## Provided records
---+---

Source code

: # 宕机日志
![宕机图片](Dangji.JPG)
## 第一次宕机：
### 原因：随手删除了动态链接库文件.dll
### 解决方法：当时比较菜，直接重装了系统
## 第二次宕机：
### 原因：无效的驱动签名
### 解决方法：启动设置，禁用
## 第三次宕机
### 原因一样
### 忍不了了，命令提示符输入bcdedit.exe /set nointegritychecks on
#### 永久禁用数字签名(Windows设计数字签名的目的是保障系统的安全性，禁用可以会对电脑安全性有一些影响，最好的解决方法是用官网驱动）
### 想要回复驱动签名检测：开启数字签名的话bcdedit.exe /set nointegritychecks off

---+---

## How to complete this task
Every line above must be repeated exactly as it appears.

## Exercise result
Source code

: # 宕机日志
![宕机图片](Dangji.JPG)
## 第一次宕机：
### 原因：随手删除了动态链接库文件.dll
### 解决方法：当时比较菜，直接重装了系统
## 第二次宕机：
### 原因：无效的驱动签名
### 解决方法：启动设置，禁用
## 第三次宕机
### 原因一样
### 忍不了了，命令提示符输入bcdedit.exe /set nointegritychecks on
#### 永久禁用数字签名(Windows设计数字签名的目的是保障系统的安全性，禁用可以会对电脑安全性有一些影响，最好的解决方法是用官网驱动）
### 想要回复驱动签名检测：开启数字签名的话bcdedit.exe /set nointegritychecks off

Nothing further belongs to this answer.